A key credential on O’Donnell’s résumé is the critical role he played in making marriage equality a live issue on the state’s political stage. It was O’Donnell who steered then-Governor Eliot Spitzer’s program bill to passage just weeks after it was first introduced in 2007.
Six months after the bill became law in 2011, O’Donnell and his partner, John Banta, married in a gala wedding officiated by Judith Kaye, the retired chief judge of the state’s highest bench, the Court of Appeals, who had written a stirring dissent when that court rejected a gay marriage lawsuit in 2006.
Alan van Capelle, who led the Empire State Pride Agenda when O’Donnell notched the first legislative victory on marriage, told Gay City News in a recent telephone interview, “Danny has never received the credit he deserves for his work on marriage equality.” The hard slog to get Senate approval — a full four years later — he said, “overshadowed” the groundwork O’Donnell created in the Assembly at a time when gay marriage remained “unpopular and politically risky.” One key to achieving Senate approval, van Capelle explained, was securing GOP Assembly support for the bill so that those members would not be in a position to primary a senator who supported it. Van Capelle said O’Donnell’s personal lobbying “picked up votes we didn’t expect.”
O’Donnell was also the lead sponsor of the Dignity for All Students Act, the State’s anti-bullying law that Governor David Paterson signed into law in 2010. That measure specifically protects LGBTQ students, among a number of categories.

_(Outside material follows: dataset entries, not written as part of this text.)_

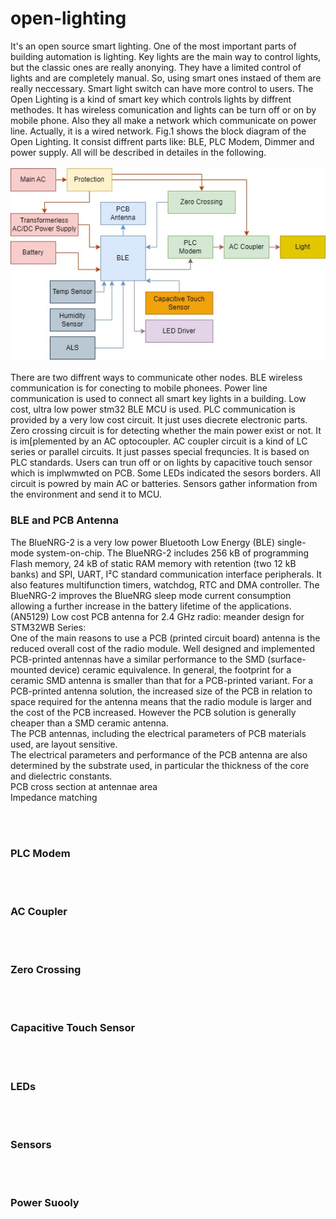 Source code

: # open-lighting
It's an open source smart lighting.
One of the most important parts of building automation is lighting. Key lights are the main way to control lights, but the classic ones are really anonying.
They have a limited control of lights and are completely manual. So, using smart ones instaed of them are really neccessary. Smart light switch can have more control to users.
The Open Lighting is a kind of smart key which controls lights by diffrent methodes. It has wireless comunication and lights can be turn off or on by mobile phone.
Also they all make a network which communicate on power line. Actually, it is a wired network.
Fig.1 shows the block diagram of the Open Lighting. It consist diffrent parts like: BLE, PLC Modem, Dimmer and power supply. All will be described in detailes in the following.
<br/><br/>
![alt text](https://github.com/hosein-mokarian/open-lighting/blob/main/Fig/me.jpg?raw=true)
<br/><br/>
There are two diffrent ways to communicate other nodes. BLE wireless communication is for conecting to mobile phonees.
Power line communication is used to connect all smart key lights in a building.
Low cost, ultra low power stm32 BLE MCU is used.
PLC communication is provided by a very low cost circuit. It just uses diecrete electronic parts.
Zero crossing circuit is for detecting whether the main power exist or not. It is im[plemented by an AC optocoupler.
AC coupler circuit is a kind of LC series or parallel circuits. It just passes special frequncies. It is based on PLC standards.
Users can trun off or on lights by capacitive touch sensor which is implwmwted on PCB.
Some LEDs indicated the sesors borders.
All circuit is powred by main AC or batteries.
Sensors gather information from the environment and send it to MCU.

<h3>BLE and PCB Antenna</h3>
The BlueNRG-2 is a very low power Bluetooth Low Energy (BLE) single-mode system-on-chip. The BlueNRG-2 includes 256 kB of programming Flash memory, 24 kB of static RAM memory with retention (two 12 kB banks) and SPI, UART, I²C standard communication interface peripherals. It also features multifunction timers, watchdog, RTC and DMA controller. The BlueNRG-2 improves the BlueNRG sleep mode current consumption allowing a further increase in the battery lifetime of the applications.
<br/>
(AN5129) Low cost PCB antenna for 2.4 GHz radio: meander design for STM32WB Series:
<br/>
One of the main reasons to use a PCB (printed circuit board) antenna is the reduced overall cost of the radio module. Well
designed and implemented PCB-printed antennas have a similar performance to the SMD (surface-mounted device) ceramic
equivalence. In general, the footprint for a ceramic SMD antenna is smaller than that for a PCB-printed variant. For a PCB-printed antenna
solution, the increased size of the PCB in relation to space required for the antenna means that the radio module is larger and
the cost of the PCB increased. However the PCB solution is generally cheaper than a SMD ceramic antenna.
<br/>
The PCB antennas, including the electrical parameters of PCB materials used, are layout sensitive. 
<br/>
The electrical parameters and performance of the PCB antenna are also determined by the substrate used, in
particular the thickness of the core and dielectric constants.
<br/>
PCB cross section at antennae area
<br/>
Impedance matching
<br/>

<br/><br/>
<h3>PLC Modem</h3>
<br/><br/>
<h3>AC Coupler</h3>
<br/><br/>
<h3>Zero Crossing</h3>
<br/><br/>
<h3>Capacitive Touch Sensor</h3>
<br/><br/>
<h3>LEDs</h3>
<br/><br/>
<h3>Sensors</h3>
<br/><br/>
<h3>Power Suooly</h3>
<br/><br/>
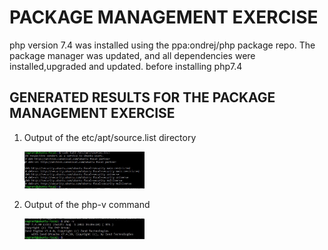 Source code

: <h1>PACKAGE MANAGEMENT EXERCISE </h1>

<p> php version 7.4 was installed using the ppa:ondrej/php package repo.
  The package manager was updated, and all dependencies were installed,upgraded and updated. before installing php7.4 </p>
  

<h2> GENERATED RESULTS FOR THE PACKAGE MANAGEMENT EXERCISE </h2>

<ol>
  <li> Output of the etc/apt/source.list directory
    <p><img src="https://github.com/ogunleye0720/Altschool-cloud-exercise/raw/main/source.list-output.JPG" height="10%" width="40%" /></p>
  </li>
   <li> Output of the php-v command
    <p><img src="https://github.com/ogunleye0720/Altschool-cloud-exercise/raw/main/php-v_output.JPG" height="10%" width="40%" /></p>
  </li>
  </ol>
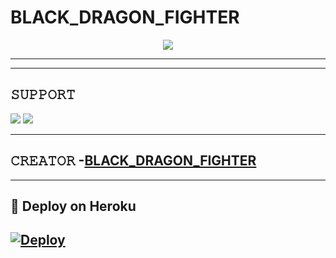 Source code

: # BLACK_DRAGON_FIGHTER

<p align="center">
  <img src="https://telegra.ph/file/d1fe6a680ac1b555574d8.jpg">
</p>



----



-------------------------------------------------

## 𝚂𝚄𝙿𝙿𝙾𝚁𝚃 
                          
<a href="https://t.me/BLACK_DRAGON_FIGHTER_OWNER"><img src="https://img.shields.io/badge/Join-SUPPORT%20GROUP-red.svg?logo=Telegram"></a>
<a href="https://t.me/BLACK_DRAGON_FIGHTER_OWNER"><img src="https://img.shields.io/badge/Join-SUPPORT%20CHANNEL-red.svg?logo=Telegram"></a>

-------------------------------------------------

## 𝙲𝚁𝙴𝙰𝚃𝙾𝚁 -[BLACK_DRAGON_FIGHTER](https://t.me/BLACK_DRAGON_FIGHTER_OWNER)

-------------------------------------------------

## 🚀 Deploy on Heroku 
[![Deploy](https://www.herokucdn.com/deploy/button.svg)](https://heroku.com/deploy?template=https://github.com/YOUREXBFF/BLACK-DRAGON-FIGHTER)
------------------------------------------------

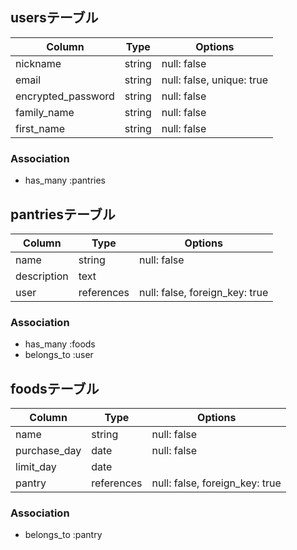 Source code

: ## usersテーブル

| Column             | Type   | Options                   |
| ------------------ | ------ | ------------------------- |
| nickname           | string | null: false               |
| email              | string | null: false, unique: true |
| encrypted_password | string | null: false               |
| family_name        | string | null: false               |
| first_name         | string | null: false               |

### Association
- has_many :pantries

## pantriesテーブル

| Column          | Type       | Options                        |
| --------------- | ---------- | ------------------------------ |
| name            | string     | null: false                    |
| description     | text       |                                |
| user            | references | null: false, foreign_key: true |

### Association
- has_many :foods
- belongs_to :user

## foodsテーブル

| Column       | Type       | Options                        |
| ------------ | ---------- | ------------------------------ |
| name         | string     | null: false                    |
| purchase_day | date       | null: false                    |
| limit_day    | date       |                                |
| pantry       | references | null: false, foreign_key: true |

### Association
- belongs_to :pantry
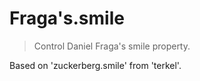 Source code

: # Fraga's.smile
> Control Daniel Fraga's smile property.

Based on 'zuckerberg.smile' from 'terkel'.



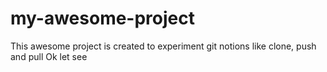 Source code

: # my-awesome-project
This awesome project is created to experiment git notions like clone, push and pull
Ok let see

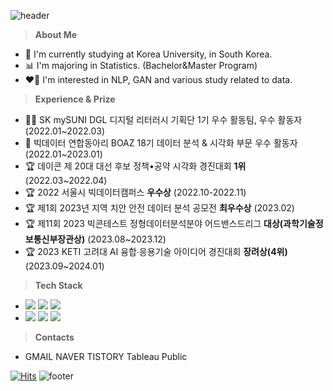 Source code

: ![header](https://capsule-render.vercel.app/api?type=waving&color=gradient&customColorList=0,14,15,15,15,18&height=150&section=header&text=HyeYeon%20Kim&fontSize=40&fontAlignY=30&fontAlign=20)

> **About Me**
- 🏫 I'm currently studying at Korea University, in South Korea.
- 📊 I'm majoring in Statistics. (Bachelor&Master Program)
- ❤️‍🔥 I'm interested in NLP, GAN and various study related to data.

> **Experience & Prize**
- 👩‍🏫 SK mySUNI DGL 디지털 리터러시 기획단 1기 우수 활동팀, 우수 활동자 (2022.01~2022.03)
- 🐘 빅데이터 연합동아리 BOAZ 18기 데이터 분석 & 시각화 부문 우수 활동자 (2022.01~2023.01)
- 🏆 데이콘 제 20대 대선 후보 정책•공약 시각화 경진대회 **1위** (2022.03~2022.04)
- 🏆 2022 서울시 빅데이터캠퍼스 **우수상** (2022.10-2022.11)
- 🏆 제1회 2023년 지역 치안 안전 데이터 분석 공모전 **최우수상** (2023.02)
- 🏆 제11회 2023 빅콘테스트 정형데이터분석분야 어드밴스드리그 **대상(과학기술정보통신부장관상)** (2023.08~2023.12)
- 🏆 2023 KETI 고려대 AI 융합∙응용기술 아이디어 경진대회 **장려상(4위)** (2023.09~2024.01)

> **Tech Stack**
- <img src="https://img.shields.io/badge/Python-3776AB?style=flat&logo=Python&logoColor=white"/> <img src="https://img.shields.io/badge/R-276DC3?style=flat&logo=R&logoColor=white"/>
  <img src="https://img.shields.io/badge/Tableau-E97627?style=flat&logo=Tableau&logoColor=white"/>
- <img src="https://img.shields.io/badge/MySQL-4479A1?style=flat&logo=MySQL&logoColor=black"/> <img src="https://img.shields.io/badge/SAS-4285F4?style=flat&logo=googlechrome&logoColor=blue"/> <img src="https://img.shields.io/badge/QGIS-589632?style=flat&logo=Qgis&logoColor=black"/>

> **Contacts**
- GMAIL NAVER TISTORY Tableau Public

[![Hits](https://hits.seeyoufarm.com/api/count/incr/badge.svg?url=https%3A%2F%2Fgithub.com%2Fyeoniiii&count_bg=%23FFDEED&title_bg=%23555555&icon=&icon_color=%23E7E7E7&title=hits&edge_flat=false)](https://hits.seeyoufarm.com)
![footer](https://capsule-render.vercel.app/api?type=waving&reversal=true&color=gradient&customColorList=0,14,15,15,15,18&section=footer&height=90)
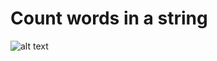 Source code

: # Count words in a string

![alt text](https://github.com/proman3419/Programming-Challenges-v1.4/Screenshots/19_1.PNG)
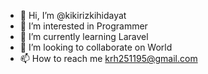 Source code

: - 👋 Hi, I’m @kikirizkihidayat
- 👀 I’m interested in Programmer
- 🌱 I’m currently learning Laravel
- 💞️ I’m looking to collaborate on World
- 📫 How to reach me krh251195@gmail.com

<!---
kikirizkihidayat/kikirizkihidayat is a ✨ special ✨ repository because its `README.md` (this file) appears on your GitHub profile.
You can click the Preview link to take a look at your changes.
--->
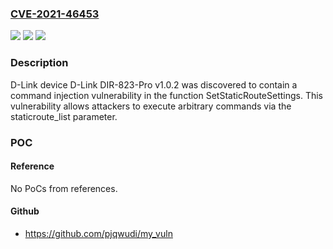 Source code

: ### [CVE-2021-46453](https://cve.mitre.org/cgi-bin/cvename.cgi?name=CVE-2021-46453)
![](https://img.shields.io/static/v1?label=Product&message=n%2Fa&color=blue)
![](https://img.shields.io/static/v1?label=Version&message=n%2Fa&color=blue)
![](https://img.shields.io/static/v1?label=Vulnerability&message=n%2Fa&color=brighgreen)

### Description

D-Link device D-Link DIR-823-Pro v1.0.2 was discovered to contain a command injection vulnerability in the function SetStaticRouteSettings. This vulnerability allows attackers to execute arbitrary commands via the staticroute_list parameter.

### POC

#### Reference
No PoCs from references.

#### Github
- https://github.com/pjqwudi/my_vuln

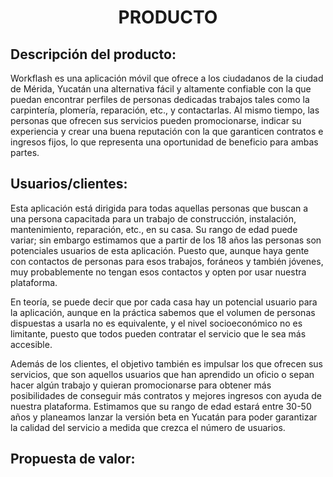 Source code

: ﻿<center><h1>PRODUCTO</h1></center>

## Descripción del producto:
Workflash es una aplicación móvil que ofrece a los ciudadanos de la ciudad de Mérida, Yucatán una alternativa fácil y altamente confiable con la que puedan encontrar perfiles de personas dedicadas trabajos tales como la carpintería, plomería, reparación, etc., y contactarlas. Al mismo tiempo, las personas que ofrecen sus servicios pueden promocionarse, indicar su experiencia y crear una buena reputación con la que garanticen contratos e ingresos fijos, lo que representa una oportunidad de beneficio para ambas partes.

## Usuarios/clientes:
Esta aplicación está dirigida para todas aquellas personas que buscan a una persona capacitada para un trabajo de construcción, instalación, mantenimiento, reparación, etc., en su casa. Su rango de edad puede variar; sin embargo estimamos que a partir de los 18 años las personas son potenciales usuarios de esta aplicación. Puesto que, aunque haya gente con contactos de personas para esos trabajos, foráneos y también jóvenes, muy probablemente no tengan esos contactos y opten por usar nuestra plataforma.

En teoría, se puede decir que por cada casa hay un potencial usuario para la aplicación, aunque en la práctica sabemos que el volumen de personas dispuestas a usarla no es equivalente, y el nivel socioeconómico no es limitante, puesto que todos pueden contratar el servicio que le sea más accesible.

Además de los clientes, el objetivo también es impulsar los que ofrecen sus servicios, que son aquellos usuarios que han aprendido un oficio o sepan hacer algún trabajo y quieran promocionarse para obtener más posibilidades de conseguir más contratos y mejores ingresos con ayuda de nuestra plataforma. Estimamos que su rango de edad estará entre 30-50 años y planeamos lanzar la versión beta en Yucatán para poder garantizar la calidad del servicio a medida que crezca el número de usuarios.


## Propuesta de valor:


<!--stackedit_data:
eyJoaXN0b3J5IjpbMjA3ODM4MTk5NSw1ODk4NDg1NzQsLTE0NT
UxODk0MzQsLTE3NDMxODY0NDYsMTA5MzIwMTg4MywxNTk3MzE3
NTUxLDIwMzAyMzI0MDVdfQ==
-->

O’Donnell has been restless in the Assembly for years and was among those Governor David Paterson considered for the US Senate seat Hillary Clinton vacated when she became secretary of state. After Carl Heastie was elected speaker several years ago, O’Donnell became chair of the Committee on Tourism, Parks, Arts and Sports Development, a lateral transfer carrying less prestige than his previous post as chair of the Corrections Committee, overseeing the state’s prisons — a sign he is not a member of Heastie’s inner circle.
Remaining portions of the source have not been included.